* [What is needed] Every entry, from first to last, is to be written out exactly.

* [Source records]
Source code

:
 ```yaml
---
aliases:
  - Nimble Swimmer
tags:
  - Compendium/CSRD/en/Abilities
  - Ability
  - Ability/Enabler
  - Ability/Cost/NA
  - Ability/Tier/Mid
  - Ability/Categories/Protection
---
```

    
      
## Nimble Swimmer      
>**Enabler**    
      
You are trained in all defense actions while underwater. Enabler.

* [Response box]
Source code

:
 ```yaml
---
aliases:
  - Nimble Swimmer
tags:
  - Compendium/CSRD/en/Abilities
  - Ability
  - Ability/Enabler
  - Ability/Cost/NA
  - Ability/Tier/Mid
  - Ability/Categories/Protection
---
```

    
      
## Nimble Swimmer      
>**Enabler**    
      
You are trained in all defense actions while underwater. Enabler.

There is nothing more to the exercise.